Your task: Which lines of the listing below contain the word "contains"? Return them.

── Data extract

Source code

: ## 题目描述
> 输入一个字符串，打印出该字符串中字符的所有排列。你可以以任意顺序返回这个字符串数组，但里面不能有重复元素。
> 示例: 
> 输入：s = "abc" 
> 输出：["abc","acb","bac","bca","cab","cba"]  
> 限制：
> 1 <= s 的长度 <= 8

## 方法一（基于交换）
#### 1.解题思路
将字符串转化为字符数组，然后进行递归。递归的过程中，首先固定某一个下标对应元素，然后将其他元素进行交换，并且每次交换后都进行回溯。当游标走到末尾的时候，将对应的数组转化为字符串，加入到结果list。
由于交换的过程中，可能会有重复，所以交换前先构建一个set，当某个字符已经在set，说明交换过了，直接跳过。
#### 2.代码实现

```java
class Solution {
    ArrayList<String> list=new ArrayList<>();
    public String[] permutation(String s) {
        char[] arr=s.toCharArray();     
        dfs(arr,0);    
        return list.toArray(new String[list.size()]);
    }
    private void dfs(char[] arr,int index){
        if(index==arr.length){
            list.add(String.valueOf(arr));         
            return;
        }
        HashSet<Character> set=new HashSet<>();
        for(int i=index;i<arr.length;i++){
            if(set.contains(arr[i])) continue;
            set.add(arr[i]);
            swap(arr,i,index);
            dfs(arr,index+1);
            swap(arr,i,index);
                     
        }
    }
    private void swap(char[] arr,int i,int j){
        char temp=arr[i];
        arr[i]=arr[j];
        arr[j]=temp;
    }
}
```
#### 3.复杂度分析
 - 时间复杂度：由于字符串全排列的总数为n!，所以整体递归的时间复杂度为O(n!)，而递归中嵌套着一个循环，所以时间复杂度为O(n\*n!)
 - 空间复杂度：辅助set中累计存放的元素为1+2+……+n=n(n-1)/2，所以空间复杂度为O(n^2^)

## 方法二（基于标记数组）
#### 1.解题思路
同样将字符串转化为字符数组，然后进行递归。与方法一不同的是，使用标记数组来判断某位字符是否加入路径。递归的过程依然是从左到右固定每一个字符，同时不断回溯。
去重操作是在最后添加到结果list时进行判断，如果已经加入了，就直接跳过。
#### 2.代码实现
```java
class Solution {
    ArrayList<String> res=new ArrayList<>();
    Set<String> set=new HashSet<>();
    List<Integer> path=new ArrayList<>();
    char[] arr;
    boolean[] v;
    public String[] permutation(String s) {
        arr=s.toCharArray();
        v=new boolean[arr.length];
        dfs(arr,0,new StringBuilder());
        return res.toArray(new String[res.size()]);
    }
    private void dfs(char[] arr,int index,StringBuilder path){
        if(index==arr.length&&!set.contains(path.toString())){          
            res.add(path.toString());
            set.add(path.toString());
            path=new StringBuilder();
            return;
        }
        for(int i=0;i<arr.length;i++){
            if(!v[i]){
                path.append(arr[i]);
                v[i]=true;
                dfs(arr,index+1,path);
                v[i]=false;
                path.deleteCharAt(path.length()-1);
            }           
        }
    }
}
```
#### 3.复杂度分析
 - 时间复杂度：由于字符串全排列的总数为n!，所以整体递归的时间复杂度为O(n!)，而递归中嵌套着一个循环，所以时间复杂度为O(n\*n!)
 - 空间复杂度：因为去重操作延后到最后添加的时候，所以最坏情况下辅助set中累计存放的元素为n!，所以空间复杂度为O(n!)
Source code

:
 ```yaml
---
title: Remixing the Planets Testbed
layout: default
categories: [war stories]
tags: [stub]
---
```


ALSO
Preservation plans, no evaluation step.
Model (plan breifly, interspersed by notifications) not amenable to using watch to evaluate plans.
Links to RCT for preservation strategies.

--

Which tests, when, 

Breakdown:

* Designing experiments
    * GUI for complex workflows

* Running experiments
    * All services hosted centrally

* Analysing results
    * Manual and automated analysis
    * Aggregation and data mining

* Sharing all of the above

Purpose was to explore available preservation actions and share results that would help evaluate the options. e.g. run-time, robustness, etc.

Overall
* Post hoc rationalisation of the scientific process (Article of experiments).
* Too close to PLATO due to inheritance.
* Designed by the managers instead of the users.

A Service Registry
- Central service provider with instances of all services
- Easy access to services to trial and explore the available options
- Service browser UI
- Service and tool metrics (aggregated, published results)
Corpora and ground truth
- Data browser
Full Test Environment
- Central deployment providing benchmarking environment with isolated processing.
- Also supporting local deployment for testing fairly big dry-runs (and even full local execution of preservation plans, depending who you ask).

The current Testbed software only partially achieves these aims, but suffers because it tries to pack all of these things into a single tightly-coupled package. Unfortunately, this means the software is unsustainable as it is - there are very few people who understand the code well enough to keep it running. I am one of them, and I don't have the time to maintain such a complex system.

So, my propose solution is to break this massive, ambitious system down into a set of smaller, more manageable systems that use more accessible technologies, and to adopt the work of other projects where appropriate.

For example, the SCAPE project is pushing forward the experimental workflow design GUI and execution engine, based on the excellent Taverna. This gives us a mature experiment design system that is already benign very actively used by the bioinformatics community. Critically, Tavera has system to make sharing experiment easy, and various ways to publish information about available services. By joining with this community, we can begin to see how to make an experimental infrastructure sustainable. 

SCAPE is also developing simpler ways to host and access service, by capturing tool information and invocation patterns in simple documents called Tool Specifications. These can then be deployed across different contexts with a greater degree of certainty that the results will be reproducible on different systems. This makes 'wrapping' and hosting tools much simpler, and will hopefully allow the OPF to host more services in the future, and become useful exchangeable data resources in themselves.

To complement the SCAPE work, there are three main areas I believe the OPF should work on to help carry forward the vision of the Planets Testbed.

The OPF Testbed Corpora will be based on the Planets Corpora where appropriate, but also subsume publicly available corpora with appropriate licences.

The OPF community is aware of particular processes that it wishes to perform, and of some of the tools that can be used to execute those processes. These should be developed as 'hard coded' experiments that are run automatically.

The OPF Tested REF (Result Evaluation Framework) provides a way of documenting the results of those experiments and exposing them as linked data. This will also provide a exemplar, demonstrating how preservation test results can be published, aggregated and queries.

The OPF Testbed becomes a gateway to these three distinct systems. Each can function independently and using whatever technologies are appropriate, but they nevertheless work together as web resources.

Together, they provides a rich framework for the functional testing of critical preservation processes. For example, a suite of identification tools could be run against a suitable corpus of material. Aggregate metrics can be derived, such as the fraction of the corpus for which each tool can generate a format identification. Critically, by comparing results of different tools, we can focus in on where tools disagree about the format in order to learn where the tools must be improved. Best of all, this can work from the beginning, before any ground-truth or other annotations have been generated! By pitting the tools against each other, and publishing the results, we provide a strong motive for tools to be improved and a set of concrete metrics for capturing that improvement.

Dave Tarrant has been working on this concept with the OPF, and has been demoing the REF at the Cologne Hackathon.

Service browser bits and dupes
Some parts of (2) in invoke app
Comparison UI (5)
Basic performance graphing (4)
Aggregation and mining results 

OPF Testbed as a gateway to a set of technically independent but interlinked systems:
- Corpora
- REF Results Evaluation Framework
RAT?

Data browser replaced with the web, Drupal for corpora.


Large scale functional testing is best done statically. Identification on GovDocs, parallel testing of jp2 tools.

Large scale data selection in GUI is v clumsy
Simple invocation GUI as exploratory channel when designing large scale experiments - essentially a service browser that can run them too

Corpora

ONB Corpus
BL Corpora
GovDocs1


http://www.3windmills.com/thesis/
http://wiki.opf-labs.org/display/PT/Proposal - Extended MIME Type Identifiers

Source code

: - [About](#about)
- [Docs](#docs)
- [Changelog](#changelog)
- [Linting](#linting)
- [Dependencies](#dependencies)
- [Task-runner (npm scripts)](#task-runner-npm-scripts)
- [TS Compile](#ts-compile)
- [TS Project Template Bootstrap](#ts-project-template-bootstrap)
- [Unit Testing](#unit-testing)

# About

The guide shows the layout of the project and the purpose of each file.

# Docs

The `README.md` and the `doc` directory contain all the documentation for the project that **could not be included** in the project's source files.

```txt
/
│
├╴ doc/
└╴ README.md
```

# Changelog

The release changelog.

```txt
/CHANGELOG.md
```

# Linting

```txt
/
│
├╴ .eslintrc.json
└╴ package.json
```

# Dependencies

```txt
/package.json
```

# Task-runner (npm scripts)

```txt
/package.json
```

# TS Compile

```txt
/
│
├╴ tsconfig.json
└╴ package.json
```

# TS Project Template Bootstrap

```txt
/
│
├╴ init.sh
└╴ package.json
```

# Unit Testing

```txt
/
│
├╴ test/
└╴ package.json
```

────

Your response:
            if(set.contains(arr[i])) continue;
        if(index==arr.length&&!set.contains(path.toString())){          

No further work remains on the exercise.